Cache-friendly copying of an array with readjustment by known index, gather, scatter

Question

Suppose we have an array of data and another array with indexes.

data = [1, 2, 3, 4, 5, 7]
index = [5, 1, 4, 0, 2, 3]

We want to create a new array from elements of data at position from index. Result should be

[4, 2, 5, 7, 3, 1]

Naive algorithm works for O(N) but it performs random memory access.

Can you suggest CPU cache friendly algorithm with the same complexity.

PS In my certain case all elements in data array are integers.

PPS Arrays might contain millions of elements.

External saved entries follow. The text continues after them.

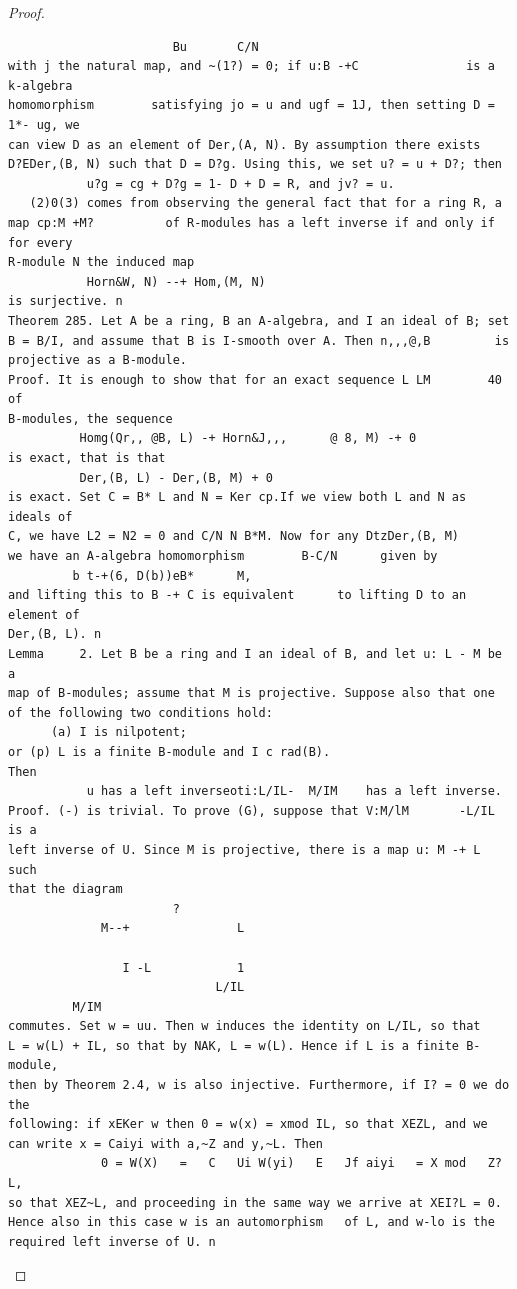 \begin{proof}
\begin{verbatim}
                       Bu       C/N
with j the natural map, and ~(1?) = 0; if u:B -+C               is a k-algebra
homomorphism        satisfying jo = u and ugf = 1J, then setting D = 1*- ug, we
can view D as an element of Der,(A, N). By assumption there exists
D?EDer,(B, N) such that D = D?g. Using this, we set u? = u + D?; then
           u?g = cg + D?g = 1- D + D = R, and jv? = u.
   (2)0(3) comes from observing the general fact that for a ring R, a
map cp:M +M?          of R-modules has a left inverse if and only if for every
R-module N the induced map
           Horn&W, N) --+ Hom,(M, N)
is surjective. n
Theorem 285. Let A be a ring, B an A-algebra, and I an ideal of B; set
B = B/I, and assume that B is I-smooth over A. Then n,,,@,B         is
projective as a B-module.
Proof. It is enough to show that for an exact sequence L LM        40 of
B-modules, the sequence
          Homg(Qr,, @B, L) -+ Horn&J,,,      @ 8, M) -+ 0
is exact, that is that
          Der,(B, L) - Der,(B, M) + 0
is exact. Set C = B* L and N = Ker cp.If we view both L and N as ideals of
C, we have L2 = N2 = 0 and C/N N B*M. Now for any DtzDer,(B, M)
we have an A-algebra homomorphism        B-C/N      given by
         b t-+(6, D(b))eB*      M,
and lifting this to B -+ C is equivalent      to lifting D to an element of
Der,(B, L). n
Lemma     2. Let B be a ring and I an ideal of B, and let u: L - M be a
map of B-modules; assume that M is projective. Suppose also that one
of the following two conditions hold:
      (a) I is nilpotent;
or (p) L is a finite B-module and I c rad(B).
Then
           u has a left inverseoti:L/IL-  M/IM    has a left inverse.
Proof. (-) is trivial. To prove (G), suppose that V:M/lM       -L/IL  is a
left inverse of U. Since M is projective, there is a map u: M -+ L such
that the diagram
                       ?
             M--+               L

                I -L            1
                             L/IL
         M/IM
commutes. Set w = uu. Then w induces the identity on L/IL, so that
L = w(L) + IL, so that by NAK, L = w(L). Hence if L is a finite B-module,
then by Theorem 2.4, w is also injective. Furthermore, if I? = 0 we do the
following: if xEKer w then 0 = w(x) = xmod IL, so that XEZL, and we
can write x = Caiyi with a,~Z and y,~L. Then
             0 = W(X)   =   C   Ui W(yi)   E   Jf aiyi   = X mod   Z?L,
so that XEZ~L, and proceeding in the same way we arrive at XEI?L = 0.
Hence also in this case w is an automorphism   of L, and w-lo is the
required left inverse of U. n
\end{verbatim}
\end{proof}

PPPS I'm ok with SSE/AVX or any other x64 specific optimizations

How did you arrive at your result? Shouldn't it be `[7, 2, 5, 1, 3, 4]`? — Sergey Kalinichenko, Jan 09 '16 at 13:22
@dasblinkenlight: It's the other way round, the index is the index in the resulting array: `result[index[i]] = data[i]` — M Oehm, Jan 09 '16 at 13:24
The naive algorithm is already cache-efficient for reads of both `data[]` and `index[]`, because it reads them sequentially. It's random access for writes, but writes are not cache-friendly no matter how you look at them. — Sergey Kalinichenko, Jan 09 '16 at 13:34
@dasblinkenlight it's not cache friendly for reads. If you index = [0, length -1, etc]. My naive algorithm will read first element and then last element from the data array. So it's a random memory access. If you are talking about another implementation please provide the code. — sh1ng, Jan 09 '16 at 13:48
@FrerichRaabe you read index array sequentially, but get an element from data array randomly. — sh1ng, Jan 09 '16 at 14:03
@sh1ng aren't you doing it like this: `for (int i = 0 ; i != 10000 ; i++) result[index[i]] = data[i];`? — Sergey Kalinichenko, Jan 09 '16 at 14:09
@sh1ng - Are you sure about that? Wouldn't that be the case if result needed to be `[7, 2, 5, 1, 3, 4]`? Would be a difference in algorithm. — Danny_ds, Jan 09 '16 at 14:09
@dasblinkenlight you right my fault. Only write part is an issue. — sh1ng, Jan 09 '16 at 14:18
If writing is really the bottleneck, you would have to use a block based algorithm where you read and write from the same block in the array. — CleoR, Jan 11 '16 at 15:16
Should the result be [4,0,...] or [7,2,...] not [4,2,...]? The example provided confuses not elaborates. — Stephen Quan, Jan 11 '16 at 19:34
@StephenQuan nope, 4 must be on position 0, 2 must be on position 1 etc. `data` array doesn't event contain an element 0. — sh1ng, Jan 11 '16 at 19:37
The question is - do you want to be cache-friendly for bandwidth sensitivity (energy/power considerations), or for performance (latency reduction). In the latter case, it's enough if you're prefetch-friendly, so a solution running ahead with builtin_prefetches dereferencing the indexes at some distance would be perfect. — Leeor, Jan 11 '16 at 21:23
It took a lot of reads to comprehend what is being asked. Perhaps including some pseudo code might have helped, but I finally understand the question now. — Stephen Quan, Jan 12 '16 at 03:02
How is the array of indices populated? How do you know you won't see the same index more than once? How do you know all of the indices are within the bounds of the output array? If you have confidence about these latter, that suggests some control over the source. If you have control over the source, perhaps it can be pre-sorted in a way that would avoid thrashing. — synthetel, Jan 15 '16 at 03:35

Evgeny Kluev · Accepted Answer · 2016-01-15T21:14:42.970

Combine index and data into a single array. Then use some cache-friendly sorting algorithm to sort these pairs (by index). Then get rid of indexes. (You could combine merging/removing indexes with the first/last pass of the sorting algorithm to optimize this a little bit).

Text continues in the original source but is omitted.